Entries shown

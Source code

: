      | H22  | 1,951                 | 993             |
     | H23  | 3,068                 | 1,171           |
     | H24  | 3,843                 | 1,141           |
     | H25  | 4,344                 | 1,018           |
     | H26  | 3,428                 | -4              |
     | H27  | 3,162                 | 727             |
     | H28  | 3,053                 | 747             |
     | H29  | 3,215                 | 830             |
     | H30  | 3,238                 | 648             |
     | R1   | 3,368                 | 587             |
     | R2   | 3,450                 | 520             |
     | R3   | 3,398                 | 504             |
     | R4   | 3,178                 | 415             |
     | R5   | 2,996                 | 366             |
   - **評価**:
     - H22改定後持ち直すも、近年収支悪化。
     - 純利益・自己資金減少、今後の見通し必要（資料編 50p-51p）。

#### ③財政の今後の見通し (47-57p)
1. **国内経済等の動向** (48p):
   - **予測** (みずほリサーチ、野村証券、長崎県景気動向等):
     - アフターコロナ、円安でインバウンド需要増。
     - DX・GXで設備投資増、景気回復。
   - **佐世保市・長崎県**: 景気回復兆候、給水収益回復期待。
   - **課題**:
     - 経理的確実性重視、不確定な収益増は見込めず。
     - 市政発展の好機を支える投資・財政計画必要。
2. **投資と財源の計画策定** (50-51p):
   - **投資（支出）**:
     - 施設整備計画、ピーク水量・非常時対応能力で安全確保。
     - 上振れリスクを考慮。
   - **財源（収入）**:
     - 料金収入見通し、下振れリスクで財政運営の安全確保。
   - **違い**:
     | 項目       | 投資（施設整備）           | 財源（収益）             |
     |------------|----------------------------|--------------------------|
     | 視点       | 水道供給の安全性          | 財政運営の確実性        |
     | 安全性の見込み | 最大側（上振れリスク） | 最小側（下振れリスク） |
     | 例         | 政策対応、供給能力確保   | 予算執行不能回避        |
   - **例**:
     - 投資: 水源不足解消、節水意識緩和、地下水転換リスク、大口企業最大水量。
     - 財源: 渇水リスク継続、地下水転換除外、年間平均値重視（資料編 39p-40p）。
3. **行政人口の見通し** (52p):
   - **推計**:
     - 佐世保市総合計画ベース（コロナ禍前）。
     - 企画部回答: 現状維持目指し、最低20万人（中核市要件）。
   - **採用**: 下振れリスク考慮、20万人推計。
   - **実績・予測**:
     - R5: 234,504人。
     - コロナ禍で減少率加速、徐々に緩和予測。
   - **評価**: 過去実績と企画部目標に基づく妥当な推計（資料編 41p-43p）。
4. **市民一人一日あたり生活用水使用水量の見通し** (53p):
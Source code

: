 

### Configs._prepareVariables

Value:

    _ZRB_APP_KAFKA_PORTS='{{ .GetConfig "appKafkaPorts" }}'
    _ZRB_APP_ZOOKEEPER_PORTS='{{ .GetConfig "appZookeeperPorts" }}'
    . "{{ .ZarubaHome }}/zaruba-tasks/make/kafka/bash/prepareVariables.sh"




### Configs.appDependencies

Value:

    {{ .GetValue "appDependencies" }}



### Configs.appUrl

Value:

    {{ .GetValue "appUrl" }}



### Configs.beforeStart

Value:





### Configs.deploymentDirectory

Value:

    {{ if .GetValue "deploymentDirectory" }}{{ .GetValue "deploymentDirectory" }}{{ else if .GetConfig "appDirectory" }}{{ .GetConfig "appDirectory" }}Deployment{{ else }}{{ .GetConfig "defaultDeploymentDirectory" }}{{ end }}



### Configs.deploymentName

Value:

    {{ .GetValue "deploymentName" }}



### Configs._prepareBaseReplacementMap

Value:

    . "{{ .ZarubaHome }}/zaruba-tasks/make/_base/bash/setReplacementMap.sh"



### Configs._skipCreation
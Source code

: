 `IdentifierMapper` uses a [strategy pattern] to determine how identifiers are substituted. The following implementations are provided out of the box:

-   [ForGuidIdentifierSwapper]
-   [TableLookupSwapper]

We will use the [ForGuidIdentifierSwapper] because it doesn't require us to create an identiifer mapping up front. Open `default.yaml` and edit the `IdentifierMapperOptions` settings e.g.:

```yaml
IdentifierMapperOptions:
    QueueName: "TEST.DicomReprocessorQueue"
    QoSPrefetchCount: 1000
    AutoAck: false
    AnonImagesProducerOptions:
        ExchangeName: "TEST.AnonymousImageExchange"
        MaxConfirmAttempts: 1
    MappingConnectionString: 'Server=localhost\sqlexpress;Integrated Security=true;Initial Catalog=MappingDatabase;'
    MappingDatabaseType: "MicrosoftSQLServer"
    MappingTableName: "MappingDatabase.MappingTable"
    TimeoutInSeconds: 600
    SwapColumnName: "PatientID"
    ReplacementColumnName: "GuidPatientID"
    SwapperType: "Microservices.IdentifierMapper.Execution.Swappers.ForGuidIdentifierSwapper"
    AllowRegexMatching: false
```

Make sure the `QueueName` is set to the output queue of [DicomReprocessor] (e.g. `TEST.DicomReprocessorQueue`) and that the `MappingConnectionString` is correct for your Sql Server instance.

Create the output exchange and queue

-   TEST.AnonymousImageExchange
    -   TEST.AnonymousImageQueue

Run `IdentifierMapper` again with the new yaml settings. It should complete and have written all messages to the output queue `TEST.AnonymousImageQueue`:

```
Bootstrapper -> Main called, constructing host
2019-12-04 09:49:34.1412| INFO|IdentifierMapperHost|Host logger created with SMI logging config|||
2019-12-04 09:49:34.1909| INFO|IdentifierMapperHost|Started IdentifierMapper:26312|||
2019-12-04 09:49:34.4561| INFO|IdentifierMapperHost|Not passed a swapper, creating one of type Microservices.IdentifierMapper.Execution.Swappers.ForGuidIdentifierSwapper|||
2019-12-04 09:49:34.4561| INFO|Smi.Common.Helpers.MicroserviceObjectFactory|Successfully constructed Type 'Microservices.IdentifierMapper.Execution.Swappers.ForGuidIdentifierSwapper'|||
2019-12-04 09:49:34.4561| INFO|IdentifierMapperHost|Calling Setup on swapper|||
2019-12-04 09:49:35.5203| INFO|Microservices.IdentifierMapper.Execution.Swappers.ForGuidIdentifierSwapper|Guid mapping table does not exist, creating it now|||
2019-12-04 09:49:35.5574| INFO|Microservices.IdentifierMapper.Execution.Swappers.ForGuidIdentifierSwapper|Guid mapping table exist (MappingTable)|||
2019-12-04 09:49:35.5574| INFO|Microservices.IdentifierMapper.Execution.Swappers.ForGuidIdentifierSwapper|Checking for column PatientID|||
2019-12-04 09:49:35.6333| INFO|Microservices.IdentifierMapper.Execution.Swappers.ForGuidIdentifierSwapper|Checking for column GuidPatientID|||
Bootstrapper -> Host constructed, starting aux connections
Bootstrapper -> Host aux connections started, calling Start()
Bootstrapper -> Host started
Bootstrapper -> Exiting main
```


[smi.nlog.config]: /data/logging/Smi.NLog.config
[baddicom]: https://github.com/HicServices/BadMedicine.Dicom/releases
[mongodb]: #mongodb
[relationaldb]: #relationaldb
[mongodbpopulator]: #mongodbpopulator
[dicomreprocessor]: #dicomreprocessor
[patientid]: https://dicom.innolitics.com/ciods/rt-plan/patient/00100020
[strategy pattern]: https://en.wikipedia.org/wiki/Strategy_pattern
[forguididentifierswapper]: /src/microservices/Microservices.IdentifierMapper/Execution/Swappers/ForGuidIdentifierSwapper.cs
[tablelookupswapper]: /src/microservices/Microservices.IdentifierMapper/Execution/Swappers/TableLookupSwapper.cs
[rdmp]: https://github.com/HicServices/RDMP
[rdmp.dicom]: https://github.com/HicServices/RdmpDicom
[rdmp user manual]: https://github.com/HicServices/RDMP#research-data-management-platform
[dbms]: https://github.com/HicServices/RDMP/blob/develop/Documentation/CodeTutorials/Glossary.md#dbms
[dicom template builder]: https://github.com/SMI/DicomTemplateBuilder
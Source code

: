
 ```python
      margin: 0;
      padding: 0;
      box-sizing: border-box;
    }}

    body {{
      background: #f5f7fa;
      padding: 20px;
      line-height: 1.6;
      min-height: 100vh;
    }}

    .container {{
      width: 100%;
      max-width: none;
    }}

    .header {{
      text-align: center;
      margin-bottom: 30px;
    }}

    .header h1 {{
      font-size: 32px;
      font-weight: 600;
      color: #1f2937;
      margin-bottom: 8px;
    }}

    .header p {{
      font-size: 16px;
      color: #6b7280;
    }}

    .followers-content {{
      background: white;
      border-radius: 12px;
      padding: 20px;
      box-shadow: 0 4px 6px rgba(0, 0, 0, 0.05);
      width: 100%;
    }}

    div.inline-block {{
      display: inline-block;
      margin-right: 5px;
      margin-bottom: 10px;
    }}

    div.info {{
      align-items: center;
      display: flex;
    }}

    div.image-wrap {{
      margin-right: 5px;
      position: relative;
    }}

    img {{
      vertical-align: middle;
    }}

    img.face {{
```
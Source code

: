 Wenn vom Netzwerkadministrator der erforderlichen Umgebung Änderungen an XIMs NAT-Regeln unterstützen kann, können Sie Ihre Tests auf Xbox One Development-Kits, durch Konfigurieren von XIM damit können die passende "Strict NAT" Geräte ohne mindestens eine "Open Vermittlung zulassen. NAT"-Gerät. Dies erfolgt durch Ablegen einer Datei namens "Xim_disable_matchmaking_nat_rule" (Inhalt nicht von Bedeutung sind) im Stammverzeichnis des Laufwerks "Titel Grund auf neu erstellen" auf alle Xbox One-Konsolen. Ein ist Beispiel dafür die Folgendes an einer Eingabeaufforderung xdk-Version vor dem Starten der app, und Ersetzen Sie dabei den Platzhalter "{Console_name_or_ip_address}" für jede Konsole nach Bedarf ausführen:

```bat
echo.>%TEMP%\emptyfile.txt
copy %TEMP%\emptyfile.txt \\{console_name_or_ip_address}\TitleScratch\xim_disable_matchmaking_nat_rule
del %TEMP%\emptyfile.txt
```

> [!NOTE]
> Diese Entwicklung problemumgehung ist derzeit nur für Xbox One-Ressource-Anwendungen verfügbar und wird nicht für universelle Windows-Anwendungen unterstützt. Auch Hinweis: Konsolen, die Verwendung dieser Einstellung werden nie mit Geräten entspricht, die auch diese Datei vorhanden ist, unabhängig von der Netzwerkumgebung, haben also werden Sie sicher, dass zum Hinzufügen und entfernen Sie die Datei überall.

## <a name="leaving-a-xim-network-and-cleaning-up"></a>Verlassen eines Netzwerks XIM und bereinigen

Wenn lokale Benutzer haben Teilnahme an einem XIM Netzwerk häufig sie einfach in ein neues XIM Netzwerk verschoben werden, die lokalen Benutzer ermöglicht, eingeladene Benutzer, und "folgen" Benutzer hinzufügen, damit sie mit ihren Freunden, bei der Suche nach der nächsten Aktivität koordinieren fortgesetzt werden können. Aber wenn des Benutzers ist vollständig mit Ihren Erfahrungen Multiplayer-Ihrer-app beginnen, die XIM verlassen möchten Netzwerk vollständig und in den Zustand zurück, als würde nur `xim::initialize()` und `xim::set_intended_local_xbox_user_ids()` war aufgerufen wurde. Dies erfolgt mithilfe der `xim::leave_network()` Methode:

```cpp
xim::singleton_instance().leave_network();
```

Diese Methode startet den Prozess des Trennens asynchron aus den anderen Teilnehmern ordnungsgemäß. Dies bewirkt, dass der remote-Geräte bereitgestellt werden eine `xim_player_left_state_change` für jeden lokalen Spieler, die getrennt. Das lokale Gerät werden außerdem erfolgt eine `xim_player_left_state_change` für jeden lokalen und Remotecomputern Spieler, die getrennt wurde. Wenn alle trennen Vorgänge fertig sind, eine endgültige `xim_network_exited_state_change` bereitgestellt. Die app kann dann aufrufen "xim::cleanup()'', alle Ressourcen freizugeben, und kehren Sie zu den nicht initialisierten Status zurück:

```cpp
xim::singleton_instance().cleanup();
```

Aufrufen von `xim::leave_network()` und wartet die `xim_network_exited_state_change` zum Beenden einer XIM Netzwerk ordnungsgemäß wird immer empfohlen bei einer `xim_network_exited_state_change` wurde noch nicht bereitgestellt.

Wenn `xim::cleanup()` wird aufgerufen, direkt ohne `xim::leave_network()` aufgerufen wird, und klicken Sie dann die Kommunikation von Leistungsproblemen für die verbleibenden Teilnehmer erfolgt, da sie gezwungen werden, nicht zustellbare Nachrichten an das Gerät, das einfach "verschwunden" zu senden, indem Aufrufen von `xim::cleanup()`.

What is being asked
Work out how many lines of the material contain "background". Reply with that number only.

Answer for this exercise
2